Hello.
Thank you for replay.
Yes, I know that rows having text fields can not be in fixed format, but than i tried to create table with ROW_FORMAT=FIXED and phpmyadmin showed this option in table overview, so I thought it worked somehow may be just for columns with fixed length (also this is why I changed my initial varchars to char type). I did a little more research and realize that it's not possible to use different formats for columns in row. So now I changed row format to dynamic (just leaved it as default). Thank you for this note.

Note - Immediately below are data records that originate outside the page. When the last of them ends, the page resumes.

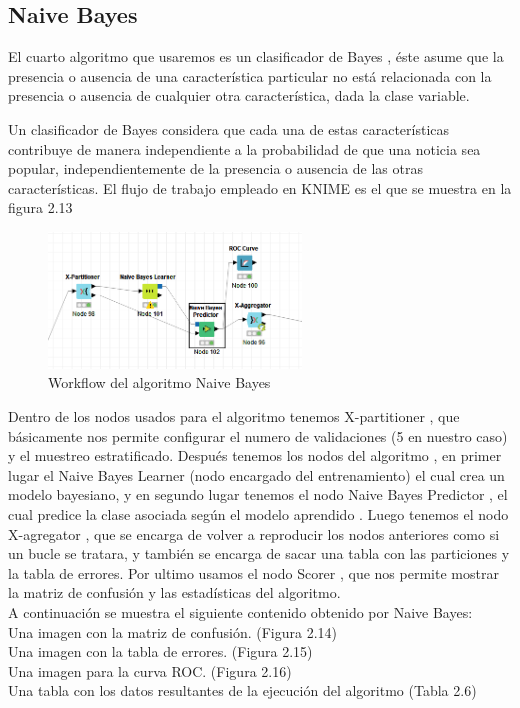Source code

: 	\subsection{Naive Bayes}

	El cuarto algoritmo que usaremos es un clasificador de Bayes \cite{Wikipedia1}, éste asume que la presencia o ausencia de una característica
	particular no está relacionada con la presencia o ausencia de cualquier otra característica, dada la clase variable.
	
	\vspace{1mm}

	Un clasificador de Bayes considera que cada una de estas características contribuye de manera independiente a la probabilidad 
	de que una noticia sea popular, independientemente de la presencia o ausencia de las otras características.
	El flujo de trabajo empleado en KNIME es el que se muestra en la figura 2.13

	\begin{figure}[htb]
		\centering
		\includegraphics[width=0.6\textwidth]{./imagenes/18}
		\caption{Workflow del algoritmo Naive Bayes} \label{fig:1}
	\end{figure}

	Dentro de los nodos usados para el algoritmo tenemos X-partitioner , que básicamente nos permite configurar el numero de validaciones
	(5 en nuestro caso) y el muestreo estratificado. Después tenemos los nodos del algoritmo , en primer lugar el Naive Bayes Learner (nodo encargado del entrenamiento)
	el cual crea un modelo bayesiano, y en segundo lugar tenemos el nodo Naive Bayes Predictor , el cual predice la clase asociada
	según el modelo aprendido . Luego tenemos el nodo X-agregator  , que se encarga de volver a reproducir los nodos anteriores como si un bucle se tratara,
	y también se encarga de sacar una tabla con las particiones y la tabla de errores. Por ultimo usamos el nodo Scorer , que nos permite mostrar la matriz de confusión y las estadísticas del algoritmo. \\

	A continuación se muestra el siguiente contenido obtenido por Naive Bayes:	\\
	Una imagen con la matriz de confusión. (Figura 2.14) \\
	Una imagen con la tabla de errores. (Figura 2.15) \\
	Una imagen para la curva ROC. (Figura 2.16)	\\
	Una tabla con los datos resultantes de la ejecución del algoritmo (Tabla 2.6)\\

About specifying MAX_ROWS to avoid 4GB limit. It seems that it can be some performance issue with 32-bit machines, so I decided to leave it default, as table size for much our customers will not be more than 4GB. As I understand it can be changed lately. Anyway, thanks to mention this.
Coming to IP address columns. I've changed it to INT (11) unsigned. I just thought may it be performance bottleneck to call INET_NTOA function each time to get data?

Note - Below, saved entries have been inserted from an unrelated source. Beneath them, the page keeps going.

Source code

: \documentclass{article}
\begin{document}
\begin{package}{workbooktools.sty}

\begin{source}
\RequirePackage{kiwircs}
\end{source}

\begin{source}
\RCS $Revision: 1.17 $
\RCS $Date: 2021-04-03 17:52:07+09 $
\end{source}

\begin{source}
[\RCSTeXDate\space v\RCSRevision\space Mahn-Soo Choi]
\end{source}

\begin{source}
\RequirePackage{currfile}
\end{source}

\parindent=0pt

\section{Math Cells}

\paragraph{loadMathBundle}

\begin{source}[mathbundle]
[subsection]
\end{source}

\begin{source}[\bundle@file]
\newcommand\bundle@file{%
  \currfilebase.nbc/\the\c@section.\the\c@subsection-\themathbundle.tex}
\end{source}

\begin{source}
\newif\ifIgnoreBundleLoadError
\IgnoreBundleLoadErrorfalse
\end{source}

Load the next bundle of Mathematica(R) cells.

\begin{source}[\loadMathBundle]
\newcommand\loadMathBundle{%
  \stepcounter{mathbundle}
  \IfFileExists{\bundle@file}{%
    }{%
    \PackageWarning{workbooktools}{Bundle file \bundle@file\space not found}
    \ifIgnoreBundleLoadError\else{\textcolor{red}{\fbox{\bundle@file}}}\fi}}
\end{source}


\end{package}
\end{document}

Normalizing user_agent and platform columns is great idea too in terms of keeping data as small as possible. I decided to to move all textual data (varchar and text columns) to separate tables, and now I can use fixed format rows freely, as it is performance gain as it seems so far from articles I've read.

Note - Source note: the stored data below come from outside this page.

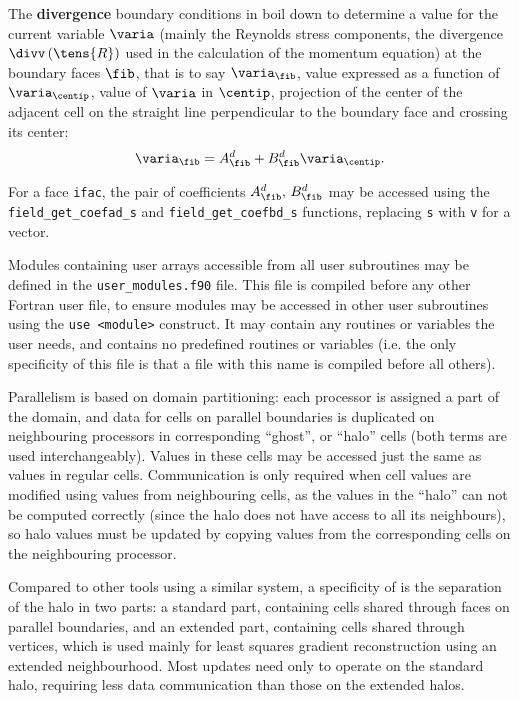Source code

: {{{{The \textbf{divergence} boundary conditions in \CS boil down to determine a value for the
current variable $\varia$ (mainly the Reynolds stress components, the divergence $\divv \left(\tens{R} \right)$ used in the calculation of the momentum equation) at the boundary faces $\fib$,
that is to say $\varia_\fib$,
value expressed as a function of $\varia_{\centip}$, value of $\varia$ in $\centip$,
projection of the center of the adjacent cell on the straight line
perpendicular to the boundary face and crossing its center:
\begin{equation}
\varia_\fib=A_{\fib}^d +B_{\fib}^d \varia_{\centip}.
\end{equation}

For a face \texttt{ifac}, the pair of coefficients $A_{\fib}^d , \, B_{\fib}^d$
may be accessed using the \texttt{field\_get\_coefad\_s} and
\texttt{field\_get\_coefbd\_s} functions, replacing \texttt{s} with \texttt{v}
for a vector.

\clearpage
Modules containing user arrays accessible from all user subroutines may
be defined in the \texttt{user\_modules.f90} file. This file is
compiled before any other Fortran user file, to ensure modules
may be accessed in other user subroutines using the \texttt{use <module>}
construct. It may contain any routines or variables the user needs,
and contains no predefined routines or variables (i.e. the only
specificity of this file is that a file with this name is compiled before
all others).


Parallelism is based on domain partitioning: each processor is assigned
a part of the domain, and data for cells on parallel boundaries
is duplicated on neighbouring processors in corresponding ``ghost'',
or ``halo'' cells (both terms are used interchangeably). Values in
these cells may be accessed just the same as values in regular cells.
Communication is only required when cell values are modified
using values from neighbouring cells, as the values in the ``halo'' can
not be computed correctly (since the halo does not have access to all
its neighbours), so halo values must be updated by copying values from
the corresponding cells on the neighbouring processor.

Compared to other tools using a similar system, a specificity of
\CS is the separation of the halo in two parts: a standard part,
containing cells shared through faces on parallel boundaries, and an
extended part, containing cells shared through vertices, which is
used mainly for least squares gradient reconstruction using an
extended neighbourhood. Most updates need only to operate on the standard
halo, requiring less data communication than those on the extended halos.

}}}}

So now I have only numeric data in my stats table. This of course will dramatically decrease used space.
The note on how LIMIT works is new for me too, but I've not said in my post that I'm using LIMIT anywhere. May be you are about subquery which limits number of rows scanned numbers in main table (to which overs are joined), it really works as EXPLAIN shows that only one row scanned from that table.
I finally managed to turned off query caching on my development machine for testing and benchmarking proposes only.
Also I've added some more columns needed for my product.
So here is my current table structure and status
SHOW CREATE TABLE sample_stats;
CREATE TABLE `sample_stats` (
`id` int(11) unsigned NOT NULL AUTO_INCREMENT,
`banner_id` int(11) unsigned NOT NULL,
`location_id` smallint(3) NOT NULL,
`url_id` int(11) unsigned NOT NULL,
`page_id` int(11) unsigned NOT NULL,
`dateline` int(11) unsigned NOT NULL,
`ip` int(11) unsigned NOT NULL,
`browser_id` smallint(3) unsigned NOT NULL,
`platform_id` smallint(3) unsigned NOT NULL,
PRIMARY KEY (`id`),
KEY `bannerid` (`banner_id`),
KEY `dateline` (`dateline`)
) ENGINE=MyISAM DEFAULT CHARSET=latin1 PACK_KEYS=1 ROW_FORMAT=FIXED
SHOW TABLE STATUS LIKE 'sample_stats';
Name Engine Version Row_format Rows Avg_row_length Data_length Max_data_length Index_length Data_free Auto_increment Create_time Update_time Check_time Collation Checksum Create_options Comment
sample_stats MyISAM 10 Fixed 0 0 0 8725724278030335 1024 0 1 2009-05-17 21:28:49 2009-05-17 21:28:49 NULL latin1_swedish_ci NULL pack_keys=1 row_format=FIXED
After that I populated table with sample data for ~3 500 000 rows and run explain query and other queries you have mentioned.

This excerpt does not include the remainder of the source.